There is a peculiar kind of genius that has always made us uneasy — the savant who can calculate the day of the week for any date in history but cannot tie his own shoes. We admire the capability. We are troubled by the gap.
Demis Hassabis, speaking at this week’s India AI Impact Summit in Delhi, gave that unease a name. He called today’s most powerful AI systems “jagged intelligences.”
It is a phrase worth sitting with.
A jagged intelligence can win a gold medal at the International Mathematics Olympiad — solving problems that would humble most PhD mathematicians — and then, in the very next breath, stumble on elementary arithmetic if the question is phrased in an unfamiliar way.

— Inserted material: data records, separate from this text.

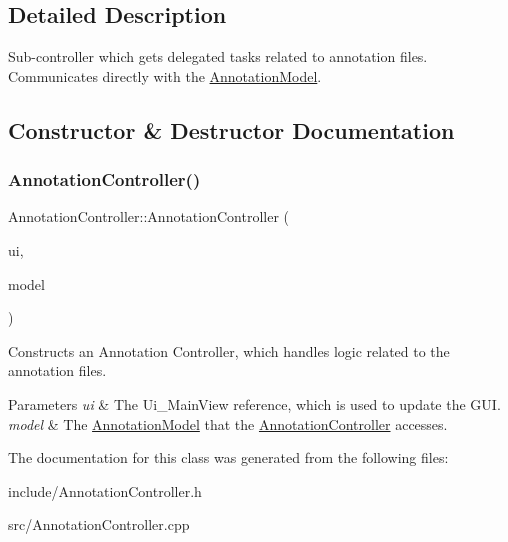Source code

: \subsection{Detailed Description}
Sub-\/controller which gets delegated tasks related to annotation files. Communicates directly with the \hyperlink{classAnnotationModel}{Annotation\+Model}. 

\subsection{Constructor \& Destructor Documentation}
\mbox{\label{classAnnotationController_a28cad1eb39c829d54093a965f59cdb2e}} 
\subsubsection{\texorpdfstring{Annotation\+Controller()}{AnnotationController()}}
{\footnotesize\ttfamily Annotation\+Controller\+::\+Annotation\+Controller (\begin{DoxyParamCaption}\item[{const Ui\+\_\+\+Main\+View \&}]{ui,  }\item[{const \hyperlink{classAnnotationModel}{Annotation\+Model} \&}]{model }\end{DoxyParamCaption})}



Constructs an Annotation Controller, which handles logic related to the annotation files. 


\begin{DoxyParams}{Parameters}
{\em ui} & The Ui\+\_\+\+Main\+View reference, which is used to update the G\+UI. \\
\hline
{\em model} & The \hyperlink{classAnnotationModel}{Annotation\+Model} that the \hyperlink{classAnnotationController}{Annotation\+Controller} accesses. \\
\hline
\end{DoxyParams}


The documentation for this class was generated from the following files\+:\begin{DoxyCompactItemize}
\item 
include/Annotation\+Controller.\+h\item 
src/Annotation\+Controller.\+cpp\end{DoxyCompactItemize}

The peaks are extraordinary. The valleys are bewildering. And crucially, you never quite know which terrain you’re standing on.
Hassabis identified three specific gaps between where we are and what he called “a kind of general intelligence.”

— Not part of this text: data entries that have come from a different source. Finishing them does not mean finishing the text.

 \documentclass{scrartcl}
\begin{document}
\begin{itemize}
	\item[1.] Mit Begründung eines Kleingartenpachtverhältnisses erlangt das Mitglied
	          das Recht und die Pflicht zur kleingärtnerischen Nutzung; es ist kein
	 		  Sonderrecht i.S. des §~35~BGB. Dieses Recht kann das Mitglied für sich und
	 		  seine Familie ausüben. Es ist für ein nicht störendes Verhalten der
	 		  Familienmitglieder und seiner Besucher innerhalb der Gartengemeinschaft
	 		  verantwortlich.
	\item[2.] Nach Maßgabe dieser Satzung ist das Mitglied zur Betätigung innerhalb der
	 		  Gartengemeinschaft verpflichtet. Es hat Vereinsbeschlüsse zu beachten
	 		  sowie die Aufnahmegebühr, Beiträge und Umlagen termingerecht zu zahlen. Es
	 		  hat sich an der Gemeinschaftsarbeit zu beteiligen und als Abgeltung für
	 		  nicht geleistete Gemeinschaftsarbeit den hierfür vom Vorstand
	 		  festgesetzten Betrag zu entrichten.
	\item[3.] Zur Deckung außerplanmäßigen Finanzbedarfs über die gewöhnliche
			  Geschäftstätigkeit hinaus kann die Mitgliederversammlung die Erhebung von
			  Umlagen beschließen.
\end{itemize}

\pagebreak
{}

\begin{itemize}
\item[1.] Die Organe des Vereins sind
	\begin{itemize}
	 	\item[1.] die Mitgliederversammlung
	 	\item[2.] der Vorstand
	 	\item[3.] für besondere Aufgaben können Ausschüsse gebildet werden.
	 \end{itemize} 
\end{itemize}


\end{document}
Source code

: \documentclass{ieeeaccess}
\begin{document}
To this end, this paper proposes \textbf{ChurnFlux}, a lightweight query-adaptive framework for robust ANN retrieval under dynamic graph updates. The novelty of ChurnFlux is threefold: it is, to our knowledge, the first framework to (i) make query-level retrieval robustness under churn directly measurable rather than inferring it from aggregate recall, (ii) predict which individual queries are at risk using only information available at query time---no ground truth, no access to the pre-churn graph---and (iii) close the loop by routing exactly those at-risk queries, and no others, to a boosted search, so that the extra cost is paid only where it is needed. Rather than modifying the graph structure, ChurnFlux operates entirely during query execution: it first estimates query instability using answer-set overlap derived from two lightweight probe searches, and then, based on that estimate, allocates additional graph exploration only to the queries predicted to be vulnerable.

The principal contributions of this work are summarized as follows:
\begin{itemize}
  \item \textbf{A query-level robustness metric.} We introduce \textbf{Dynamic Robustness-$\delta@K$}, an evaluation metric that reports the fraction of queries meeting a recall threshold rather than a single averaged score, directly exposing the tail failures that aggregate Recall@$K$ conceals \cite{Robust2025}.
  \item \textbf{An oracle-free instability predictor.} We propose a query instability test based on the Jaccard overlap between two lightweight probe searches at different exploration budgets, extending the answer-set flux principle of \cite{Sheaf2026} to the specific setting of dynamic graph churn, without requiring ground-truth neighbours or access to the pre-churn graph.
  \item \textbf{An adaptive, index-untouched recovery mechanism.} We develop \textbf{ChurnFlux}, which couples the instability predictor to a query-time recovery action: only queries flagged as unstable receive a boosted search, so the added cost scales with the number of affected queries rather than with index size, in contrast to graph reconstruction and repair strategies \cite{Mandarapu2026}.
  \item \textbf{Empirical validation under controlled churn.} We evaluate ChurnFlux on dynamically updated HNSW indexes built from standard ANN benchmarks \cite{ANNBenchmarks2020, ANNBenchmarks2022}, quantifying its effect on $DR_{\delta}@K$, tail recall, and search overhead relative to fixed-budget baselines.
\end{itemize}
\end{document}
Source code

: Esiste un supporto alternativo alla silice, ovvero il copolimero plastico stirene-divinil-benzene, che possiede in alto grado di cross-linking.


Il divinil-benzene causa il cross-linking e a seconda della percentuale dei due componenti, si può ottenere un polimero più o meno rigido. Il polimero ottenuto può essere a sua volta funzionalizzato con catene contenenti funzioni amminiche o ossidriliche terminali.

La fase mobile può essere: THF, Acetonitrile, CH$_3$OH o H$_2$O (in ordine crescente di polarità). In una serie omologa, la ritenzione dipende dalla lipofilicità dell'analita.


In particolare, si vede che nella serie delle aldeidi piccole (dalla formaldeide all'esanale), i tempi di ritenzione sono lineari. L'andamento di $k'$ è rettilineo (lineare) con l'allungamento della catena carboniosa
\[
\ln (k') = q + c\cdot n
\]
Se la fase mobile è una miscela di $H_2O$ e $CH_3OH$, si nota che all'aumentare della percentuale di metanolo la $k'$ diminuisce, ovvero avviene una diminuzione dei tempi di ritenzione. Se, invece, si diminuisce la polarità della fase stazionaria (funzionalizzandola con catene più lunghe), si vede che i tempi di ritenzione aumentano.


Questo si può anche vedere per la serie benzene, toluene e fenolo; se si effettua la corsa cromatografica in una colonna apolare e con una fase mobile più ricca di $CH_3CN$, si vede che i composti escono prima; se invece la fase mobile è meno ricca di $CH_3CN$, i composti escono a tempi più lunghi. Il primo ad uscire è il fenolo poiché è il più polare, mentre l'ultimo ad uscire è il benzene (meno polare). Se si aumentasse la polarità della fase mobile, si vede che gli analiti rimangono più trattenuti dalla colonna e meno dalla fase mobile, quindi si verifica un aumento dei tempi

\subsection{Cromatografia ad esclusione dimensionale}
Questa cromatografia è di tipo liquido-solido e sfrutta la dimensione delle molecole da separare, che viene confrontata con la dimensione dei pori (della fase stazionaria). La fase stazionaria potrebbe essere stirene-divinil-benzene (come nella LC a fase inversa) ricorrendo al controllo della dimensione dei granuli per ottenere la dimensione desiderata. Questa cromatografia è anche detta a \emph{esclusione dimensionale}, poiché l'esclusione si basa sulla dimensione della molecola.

The first is continual learning — today’s models are trained, then frozen. They are, in a sense, educated and then released into a world they can no longer learn from.
The second is long-term planning. Current systems can reason tactically, but they lack the capacity to hold a coherent thread of intention across months or years the way a human architect, scientist, or entrepreneur does.

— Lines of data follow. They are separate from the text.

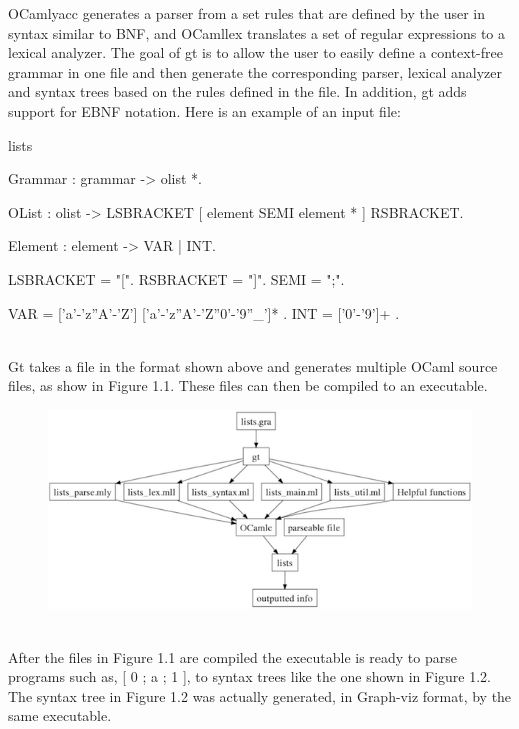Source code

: OCamlyacc generates a parser from a set rules that are defined by the user in syntax similar to BNF, and OCamllex 
translates a set of regular expressions to a lexical analyzer. The goal of gt is to allow the user to easily 
define a context-free grammar in one file and then generate the corresponding parser, lexical analyzer and syntax
trees based on the rules defined in the file. In addition, gt adds support for EBNF notation. Here is an example 
of an input file: \\
\begin{gt} 
lists

Grammar : grammar -> { olist }*.

OList : olist -> LSBRACKET [ element { SEMI element }* ] RSBRACKET.

Element :  element -> VAR | INT.

LSBRACKET = "[".
RSBRACKET = "]".
SEMI = ";".

VAR = {{ ['a'-'z''A'-'Z'] ['a'-'z''A'-'Z''0'-'9''_']* }}.
INT = {{ ['0'-'9']+ }}.
\end{gt}\ \\
Gt takes a file in the format shown above and generates multiple OCaml source files, as show in Figure 1.1. These
files can then be compiled to an executable.

\begin{figure}[h!]
  \centering
  \includegraphics[width=5.3in]{./intro/gt.png}
  \caption{}
\end{figure}\ \\
After the files in Figure 1.1 are compiled the executable is ready to parse programs such as, [ 0 ; a ; 1 ], to
syntax trees like the one shown in Figure 1.2. The syntax tree in Figure 1.2 was actually generated, in Graph-viz
format, by the same executable.

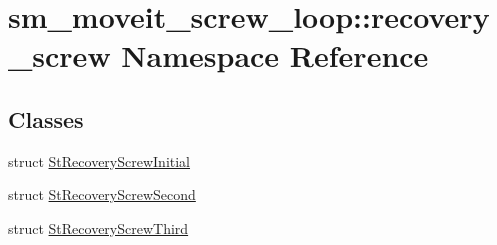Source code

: \hypertarget{namespacesm__moveit__screw__loop_1_1recovery__screw}{}\section{sm\+\_\+moveit\+\_\+screw\+\_\+loop\+:\+:recovery\+\_\+screw Namespace Reference}
\label{namespacesm__moveit__screw__loop_1_1recovery__screw}
\subsection*{Classes}
\begin{DoxyCompactItemize}
\item 
struct \hyperlink{structsm__moveit__screw__loop_1_1recovery__screw_1_1StRecoveryScrewInitial}{St\+Recovery\+Screw\+Initial}
\item 
struct \hyperlink{structsm__moveit__screw__loop_1_1recovery__screw_1_1StRecoveryScrewSecond}{St\+Recovery\+Screw\+Second}
\item 
struct \hyperlink{structsm__moveit__screw__loop_1_1recovery__screw_1_1StRecoveryScrewThird}{St\+Recovery\+Screw\+Third}
\end{DoxyCompactItemize}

The third — and perhaps the most philosophically interesting — is that jaggedness itself: the wild inconsistency that makes today’s AI feel more like a force of nature than a reliable mind.
“A true general intelligence system shouldn’t have that kind of jaggedness.”
What strikes me about Hassabis’s framing is how it reorients the conversation.
We have spent years debating whether AI is “intelligent.” His point is more subtle: intelligence without consistency is not yet wisdom. A system that is brilliant and brittle in equal measure is something genuinely new in the world — not human, not the robots of science fiction, but a third thing we don’t yet have good language for.
The road from jagged to coherent is, I suspect, the central engineering and philosophical challenge of the next decade.
Continual learning means systems that grow with us. Long-term planning means systems that can be trusted with consequential goals. Consistency means systems whose judgment we can actually rely on.
Until then, we are working with something that resembles a prodigy — dazzling, occasionally humbling, and not yet quite whole.
Questions to Consider
- The Consistency Problem: If you knew an AI system could solve a problem brilliantly 90% of the time but fail unpredictably the other 10%, how would that change the decisions you’d trust it to make?
- Frozen in Time: What does it mean that the systems we rely on most are, at their core, educated in the past and unable to learn from the present? What human analog does that bring to mind?
- Jagged vs. General: Hassabis draws a line between “jagged intelligence” and “general intelligence.” Do you think general intelligence is the right destination — or is there value in systems that are deeply specialized, even if inconsistent?
- The Savant Question: We’ve always had a complicated relationship with uneven genius in humans. Does the “jagged AI” problem feel categorically different to you, or just a new version of an old puzzle?